11. COMPLIANCE WITH LAW. In connection with its obligations hereunder, each of Epic and Licensee agrees to comply with all laws, rules, regulations, orders, decrees, judgments and other governmental acts of the United States of America, and of the Territory in which the Licensed Technology may be licensed, and their political subdivisions, agencies and instrumentalities, that may be applicable to it, its activities hereunder, or to the Licensed Technology. Epic and Licensee agree to take all such further acts and execute all such further documents as the other party reasonably may request to assist either party in complying with the laws, rules and regulations of the United States of America, the Territory and other countries applicable to either party’s business and its activities hereunder.
12. GENERAL PROVISIONS.
     (a) Assignment. This Agreement may not be assigned or sublicensed by either party in whole or in part (by contract, operation of law or otherwise) (except as to sublicensing expressly permitted under this Agreement), except that it may be assigned by either party, without the requirement to consult the other party, to an Affiliate or in connection with any merger, acquisition or reorganization involving substantially all of its assets or capital stock.

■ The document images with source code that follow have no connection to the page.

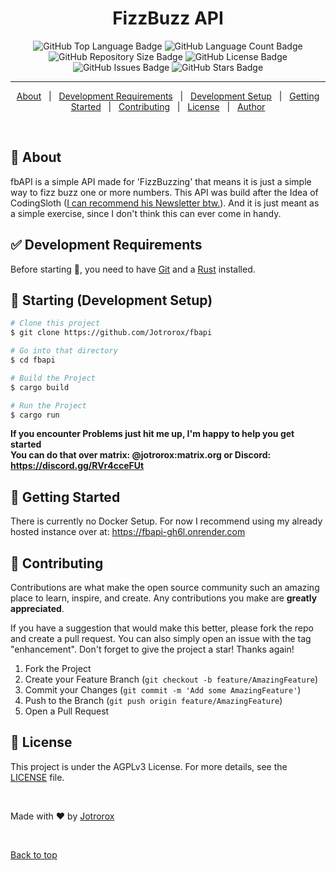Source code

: <h1 align="center">FizzBuzz API</h1>

<p align="center">
  <img src="https://img.shields.io/github/languages/top/jotrorox/fbapi?style=flat-square" alt="GitHub Top Language Badge">
  <img src="https://img.shields.io/github/languages/count/jotrorox/fbapi?style=flat-square" alt="GitHub Language Count Badge">
  <img src="https://img.shields.io/github/repo-size/jotrorox/fbapi?style=flat-square" alt="GitHub Repository Size Badge">
  <img src="https://img.shields.io/github/license/jotrorox/fbapi?style=flat-square" alt="GitHub License Badge">
  <img src="https://img.shields.io/github/issues/jotrorox/fbapi?style=flat-square" alt="GitHub Issues Badge">
  <img src="https://img.shields.io/github/stars/jotrorox/fbapi?style=flat-square" alt="GitHub Stars Badge">
</p>

<hr>

<p align="center">
  <a href="#dart-about">About</a> &#xa0; | &#xa0; 
  <a href="#white_check_mark-development-requirements">Development Requirements</a> &#xa0; | &#xa0;
  <a href="#checkered_flag-starting-development-setup">Development Setup</a> &#xa0; | &#xa0;
  <a href="#dash-getting-started">Getting Started</a> &#xa0; | &#xa0;
  <a href="#raised_hands-contributing">Contributing</a> &#xa0; | &#xa0;
  <a href="#memo-license">License</a> &#xa0; | &#xa0;
  <a href="https://jotrorox.com" target="_blank">Author</a>
</p>

<br>

## :dart: About ##

fbAPI is a simple API made for 'FizzBuzzing' that means it is just a simple way to fizz buzz one or more numbers.
This API was build after the Idea of CodingSloth ([I can recommend his Newsletter btw.](https://slothbytes.beehiiv.com/subscribe?ref=leLwLkdsZI)).
And it is just meant as a simple exercise, since I don't think this can ever come in handy.

## :white_check_mark: Development Requirements ##

Before starting :checkered_flag:, you need to have [Git](https://git-scm.com) and a [Rust](https://rustup.rs) installed.

## :checkered_flag: Starting (Development Setup) ##

```bash
# Clone this project
$ git clone https://github.com/Jotrorox/fbapi

# Go into that directory
$ cd fbapi

# Build the Project
$ cargo build

# Run the Project
$ cargo run
```

**If you encounter Problems just hit me up, I'm happy to help you get started**\
**You can do that over matrix: @jotrorox:matrix.org or Discord: https://discord.gg/RVr4cceFUt**

## :dash: Getting Started ##

There is currently no Docker Setup. For now I recommend using my already hosted instance over at: https://fbapi-gh6l.onrender.com

## :raised_hands: Contributing ##

Contributions are what make the open source community such an amazing place to learn, inspire, and create. Any contributions you make are **greatly appreciated**.

If you have a suggestion that would make this better, please fork the repo and create a pull request. You can also simply open an issue with the tag "enhancement".
Don't forget to give the project a star! Thanks again!

1. Fork the Project
2. Create your Feature Branch (`git checkout -b feature/AmazingFeature`)
3. Commit your Changes (`git commit -m 'Add some AmazingFeature'`)
4. Push to the Branch (`git push origin feature/AmazingFeature`)
5. Open a Pull Request


## :memo: License ##

This project is under the AGPLv3 License. For more details, see the [LICENSE](LICENSE) file.

<br>

Made with :heart: by <a href="https://jotrorox.com" target="_blank">Jotrorox</a>

&#xa0;

<a href="#top">Back to top</a>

     (b) Force Majeure. A party shall not be liable for non-performance or delay in performance (other than of obligations regarding payment of money or under Section 8) caused by any event reasonably beyond the control of such party including, but not limited to, wars, hostilities, revolutions, acts of terrorism, riots, civil commotion, national emergency, epidemics, fire, flood, earthquake, force of nature, explosion, embargo, or any Act of God.
     (c) Amendment. The waiver, amendment or modification of any provision of this Agreement or any right, power or remedy hereunder shall not be effective unless in writing and signed by the party against whom enforcement of such waiver, amendment or modification is sought.
     (d) Notices. Any notice or other communication required or permitted hereunder shall be in writing, shall be deemed to have been given or made and shall be deemed sufficient in all respects when delivered personally or when placed in the mail, air mail postage prepaid, or sent by international courier, addressed to the respective party’s address as set forth in this Agreement, provided that a copy of any such notice or communication to Licensee must also be sent to: Midway Games Inc., 2704 W. Roscoe Street, Chicago, Illinois 60618, Attn: General Counsel. A party may change its address for service to another address provided that it gives not less than twenty-eight (28) days prior notice in writing to the other party. Until the end of the notice period, service on the former address shall remain effective.
     (e) Independent Contractors. The parties hereto are independent contractors and shall have no power, nor will either of the parties represent that either has any power, to bind the other party or to assume or to create any obligation or responsibility, express or implied, on behalf of the other party or in the other party’s name.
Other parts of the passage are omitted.